Here’s where you can avoid a nasty surprise. Let’s say you bought a car for $20,000 and after two years you are broadsided at an intersection by the town drunk. You would expect to call your insurance company who would cut you a check for the value of the car so you could pay off your note and go buy another car. But you may be surprised.

After two years, you may owe $15,000 say on your car loan. But as car values often plummet 25% in their first year, by year two your vehicle may be worth only $12,000. Guess how much money you will recover from your insurance company? You will find yourself on the horns of a dilemma as you are $3,000 short of paying off your loan. Of course, this is a rough example and gaps may vary. Gap insurance covers the difference between the insurance valuation and the remainder of your loan. And, as before, don’t buy this at the dealership either.

The fine print

Having done your research and walked the gauntlet at the dealership, you will be invited into the inner sanctum of the finance office.
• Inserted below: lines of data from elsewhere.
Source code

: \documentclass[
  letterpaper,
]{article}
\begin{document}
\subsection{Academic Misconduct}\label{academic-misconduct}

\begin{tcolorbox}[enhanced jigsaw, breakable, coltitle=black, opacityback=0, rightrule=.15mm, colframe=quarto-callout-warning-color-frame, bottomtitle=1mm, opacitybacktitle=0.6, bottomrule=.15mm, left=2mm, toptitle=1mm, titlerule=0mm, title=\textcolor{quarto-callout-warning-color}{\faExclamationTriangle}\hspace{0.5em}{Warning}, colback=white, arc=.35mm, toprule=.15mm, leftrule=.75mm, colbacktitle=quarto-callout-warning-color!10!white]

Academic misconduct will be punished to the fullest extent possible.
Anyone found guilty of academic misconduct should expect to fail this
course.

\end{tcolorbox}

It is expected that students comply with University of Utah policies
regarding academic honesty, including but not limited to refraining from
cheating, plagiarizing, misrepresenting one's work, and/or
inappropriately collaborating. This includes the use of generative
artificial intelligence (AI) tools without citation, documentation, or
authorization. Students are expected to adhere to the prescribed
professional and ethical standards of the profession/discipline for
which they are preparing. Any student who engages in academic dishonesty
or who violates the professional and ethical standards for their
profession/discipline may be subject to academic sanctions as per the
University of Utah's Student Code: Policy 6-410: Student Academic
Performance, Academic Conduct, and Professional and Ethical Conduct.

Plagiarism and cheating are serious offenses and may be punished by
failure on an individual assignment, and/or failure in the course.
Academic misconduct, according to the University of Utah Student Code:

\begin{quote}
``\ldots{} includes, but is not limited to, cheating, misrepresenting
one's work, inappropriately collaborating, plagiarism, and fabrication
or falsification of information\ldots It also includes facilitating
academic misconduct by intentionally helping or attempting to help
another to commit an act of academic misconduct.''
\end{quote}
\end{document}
This is where the dealership often recoups what they lost on the sales floor in order to make the deal. And this is where the numbers often do not add up. The finance office makes its money by selling you extras that don’t come from the factory, such as the aforementioned extended warranty and gap insurance deals. The markups can often be more than they made selling you the car itself. Then there’s the paperwork.

Quite often you have been left in a weakened state sitting in the sales office for three or more hours. I have a friend who spent 7 hours in a dealership buying her dream car and was very groggy by the time she got to the finance office. She did, however notice that the finance manager was offering her a 10% car note despite the fact that her credit score hovered around 750. This is the point at which your laptop or car loan calculator becomes your friend.

Add the numbers

Make sure you inspect, then add the numbers on the contract and ensure they add up correctly. You would be surprised! Your next step is to run the numbers through a car loan calculator or downloaded program that will tell you whether the cost of the vehicle plus junk fees at the quoted A.P.R ends up at the monthly payment you expected to find. A ten dollar difference over the life of a 73 month car loan means a whopping profit for the finance office, on top of the markup they made on the car, the dealer junk fees and the check the manufacturer mails them as part of their incentive program. But you knew about those checks didn’t you?

If you suspect the numbers are not adding up you may want to consider walking away. Remember, no matter how much you love the car, there’s another one very much like it on the way from the factory to the dealer down the street. Now is a good time to visit your bank or credit union with the negotiated price of the vehicle in hand. I prefer credit unions whose rates are often the lowest available. Arrange your financing there and return to the dealership with your check in hand. You may find that you have saved yourself several hundred, and sometimes, several thousand dollars over the life of the loan.